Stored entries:
-*-*-
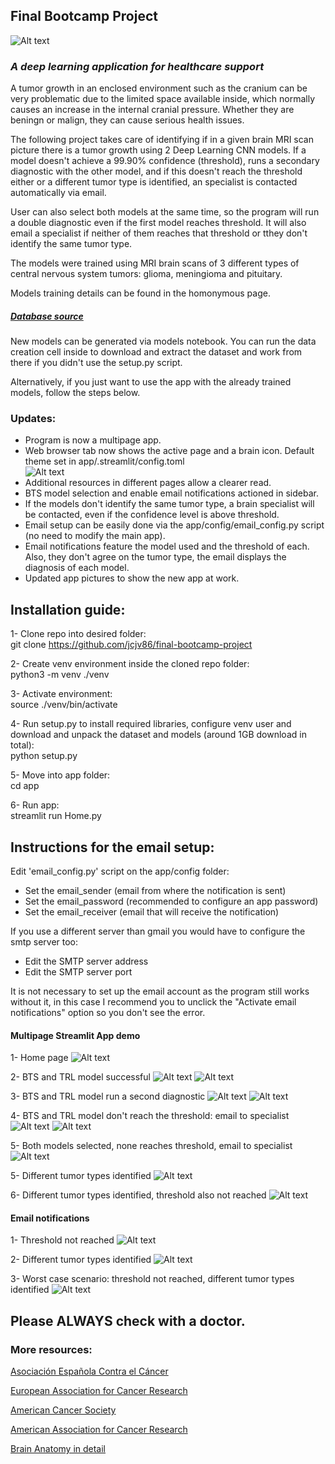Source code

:## Final Bootcamp Project

![Alt text](src/pics/samples/logo.png?raw=true "Title")

### *A deep learning application for healthcare support*

A tumor growth in an enclosed environment such as the cranium can be very problematic due to the limited space available inside, which normally causes an increase in the internal cranial pressure. Whether they are beningn or malign, they can cause serious health issues.

The following project takes care of identifying if in a given brain MRI scan picture there is a tumor growth using 2 Deep Learning CNN models. If a model doesn't achieve a 99.90% confidence (threshold), runs a secondary diagnostic with the other model, and if this doesn't reach the threshold either or a different tumor type is identified, an specialist is contacted automatically via email.

User can also select both models at the same time, so the program will run a double diagnostic even if the first model reaches threshold. It will also email a specialist if neither of them reaches that threshold or tthey don't identify the same tumor type.


The models were trained using MRI brain scans of 3 different types of central nervous system tumors:
glioma, meningioma and pituitary.

Models training details can be found in the homonymous page.

##### [Database source](https://www.kaggle.com/datasets/masoudnickparvar/brain-tumor-mri-dataset)

New models can be generated via models notebook. You can run the data creation cell inside to download and extract the dataset and work from there if you didn't use the setup.py script.

Alternatively, if you just want to use the app with the already trained models, follow the steps below.


### Updates:
- Program is now a multipage app.
- Web browser tab now shows the active page and a brain icon. Default theme set in app/.streamlit/config.toml<br>
![Alt text](src/pics/samples/tab.png?raw=true "Title")
- Additional resources in different pages allow a clearer read.
- BTS model selection and enable email notifications actioned in sidebar.
- If the models don't identify the same tumor type, a brain specialist will be contacted, even if the confidence level is above threshold.
- Email setup can be easily done via the app/config/email_config.py script (no need to modify the main app).
- Email notifications feature the model used and the threshold of each. Also, they don't agree on the tumor type, the email displays the diagnosis of each model.
- Updated app pictures to show the new app at work.


## Installation guide:

1- Clone repo into desired folder: <br>
git clone https://github.com/jcjv86/final-bootcamp-project

2- Create venv environment inside the cloned repo folder: <br>
python3 -m venv ./venv

3- Activate environment: <br>
source ./venv/bin/activate

4- Run setup.py to install required libraries, configure venv user and download and unpack the dataset and models (around 1GB download in total): <br>
python setup.py

5- Move into app folder:<br>
cd app

6- Run app: <br>
streamlit run Home.py


## Instructions for the email setup:

Edit 'email_config.py' script on the app/config folder:<br>
- Set the email_sender (email from where the notification is sent)
- Set the email_password (recommended to configure an app password)
- Set the email_receiver (email that will receive the notification)

If you use a different server than gmail you would have to configure the smtp server too:<br>
- Edit the SMTP server address
- Edit the SMTP server port

It is not necessary to set up the email account as the program still works without it, in this case I recommend you to unclick the "Activate email notifications" option so you don't see the error.


#### Multipage Streamlit App demo

1- Home page
![Alt text](src/pics/samples/app_home.png?raw=true "Title")

2- BTS and TRL model successful
![Alt text](src/pics/samples/app_model1_ok.png?raw=true "Title")
![Alt text](src/pics/samples/app_model2_ok.png?raw=true "Title")

3- BTS and TRL model run a second diagnostic
![Alt text](src/pics/samples/app_model1_secondary.png?raw=true "Title")
![Alt text](src/pics/samples/app_model2_secondary.png?raw=true "Title")

4- BTS and TRL model don't reach the threshold: email to specialist
![Alt text](src/pics/samples/app_model1_email.png?raw=true "Title")
![Alt text](src/pics/samples/app_model2_email.png?raw=true "Title")

5- Both models selected, none reaches threshold, email to specialist
![Alt text](src/pics/samples/app_2models_email_same.png?raw=true "Title")

5- Different tumor types identified
![Alt text](src/pics/samples/app_2models_diff2.png?raw=true "Title")

6- Different tumor types identified, threshold also not reached
![Alt text](src/pics/samples/app_2models_diff.png?raw=true "Title")


#### Email notifications

1- Threshold not reached
![Alt text](src/pics/samples/email_threshold.png?raw=true "Title")

2- Different tumor types identified
![Alt text](src/pics/samples/email_diff.png?raw=true "Title")

3- Worst case scenario: threshold not reached, different tumor types identified
![Alt text](src/pics/samples/email_wcs.png?raw=true "Title")


## Please **ALWAYS** check with a doctor.


### More resources:

[Asociación Española Contra el Cáncer](https://www.contraelcancer.es/es)

[European Association for Cancer Research](https://www.eacr.org/)

[American Cancer Society](https://cancer.org)

[American Association for Cancer Research](https://www.aacr.org/)

[Brain Anatomy in detail](https://www.physio-pedia.com/Brain_Anatomy)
-*-*-
### [DESCRIPTION OF THE TASK]
Although the records contain pictures, the copy should hold only their text, reproduced exactly.

### [RESPONSE BOX]
Source code

:## Final Bootcamp Project

![Alt text](src/pics/samples/logo.png?raw=true "Title")

### *A deep learning application for healthcare support*

A tumor growth in an enclosed environment such as the cranium can be very problematic due to the limited space available inside, which normally causes an increase in the internal cranial pressure. Whether they are beningn or malign, they can cause serious health issues.

The following project takes care of identifying if in a given brain MRI scan picture there is a tumor growth using 2 Deep Learning CNN models. If a model doesn't achieve a 99.90% confidence (threshold), runs a secondary diagnostic with the other model, and if this doesn't reach the threshold either or a different tumor type is identified, an specialist is contacted automatically via email.

User can also select both models at the same time, so the program will run a double diagnostic even if the first model reaches threshold. It will also email a specialist if neither of them reaches that threshold or tthey don't identify the same tumor type.


The models were trained using MRI brain scans of 3 different types of central nervous system tumors:
glioma, meningioma and pituitary.

Models training details can be found in the homonymous page.

##### [Database source](https://www.kaggle.com/datasets/masoudnickparvar/brain-tumor-mri-dataset)

New models can be generated via models notebook. You can run the data creation cell inside to download and extract the dataset and work from there if you didn't use the setup.py script.

Alternatively, if you just want to use the app with the already trained models, follow the steps below.


### Updates:
- Program is now a multipage app.
- Web browser tab now shows the active page and a brain icon. Default theme set in app/.streamlit/config.toml<br>
![Alt text](src/pics/samples/tab.png?raw=true "Title")
- Additional resources in different pages allow a clearer read.
- BTS model selection and enable email notifications actioned in sidebar.
- If the models don't identify the same tumor type, a brain specialist will be contacted, even if the confidence level is above threshold.
- Email setup can be easily done via the app/config/email_config.py script (no need to modify the main app).
- Email notifications feature the model used and the threshold of each. Also, they don't agree on the tumor type, the email displays the diagnosis of each model.
- Updated app pictures to show the new app at work.


## Installation guide:

1- Clone repo into desired folder: <br>
git clone https://github.com/jcjv86/final-bootcamp-project

2- Create venv environment inside the cloned repo folder: <br>
python3 -m venv ./venv

3- Activate environment: <br>
source ./venv/bin/activate

4- Run setup.py to install required libraries, configure venv user and download and unpack the dataset and models (around 1GB download in total): <br>
python setup.py

5- Move into app folder:<br>
cd app

6- Run app: <br>
streamlit run Home.py


## Instructions for the email setup:

Edit 'email_config.py' script on the app/config folder:<br>
- Set the email_sender (email from where the notification is sent)
- Set the email_password (recommended to configure an app password)
- Set the email_receiver (email that will receive the notification)

If you use a different server than gmail you would have to configure the smtp server too:<br>
- Edit the SMTP server address
- Edit the SMTP server port

It is not necessary to set up the email account as the program still works without it, in this case I recommend you to unclick the "Activate email notifications" option so you don't see the error.


#### Multipage Streamlit App demo

1- Home page
![Alt text](src/pics/samples/app_home.png?raw=true "Title")

2- BTS and TRL model successful
![Alt text](src/pics/samples/app_model1_ok.png?raw=true "Title")
![Alt text](src/pics/samples/app_model2_ok.png?raw=true "Title")

3- BTS and TRL model run a second diagnostic
![Alt text](src/pics/samples/app_model1_secondary.png?raw=true "Title")
![Alt text](src/pics/samples/app_model2_secondary.png?raw=true "Title")

4- BTS and TRL model don't reach the threshold: email to specialist
![Alt text](src/pics/samples/app_model1_email.png?raw=true "Title")
![Alt text](src/pics/samples/app_model2_email.png?raw=true "Title")

5- Both models selected, none reaches threshold, email to specialist
![Alt text](src/pics/samples/app_2models_email_same.png?raw=true "Title")

5- Different tumor types identified
![Alt text](src/pics/samples/app_2models_diff2.png?raw=true "Title")

6- Different tumor types identified, threshold also not reached
![Alt text](src/pics/samples/app_2models_diff.png?raw=true "Title")


#### Email notifications

1- Threshold not reached
![Alt text](src/pics/samples/email_threshold.png?raw=true "Title")

2- Different tumor types identified
![Alt text](src/pics/samples/email_diff.png?raw=true "Title")

3- Worst case scenario: threshold not reached, different tumor types identified
![Alt text](src/pics/samples/email_wcs.png?raw=true "Title")


## Please **ALWAYS** check with a doctor.


### More resources:

[Asociación Española Contra el Cáncer](https://www.contraelcancer.es/es)

[European Association for Cancer Research](https://www.eacr.org/)

[American Cancer Society](https://cancer.org)

[American Association for Cancer Research](https://www.aacr.org/)

[Brain Anatomy in detail](https://www.physio-pedia.com/Brain_Anatomy)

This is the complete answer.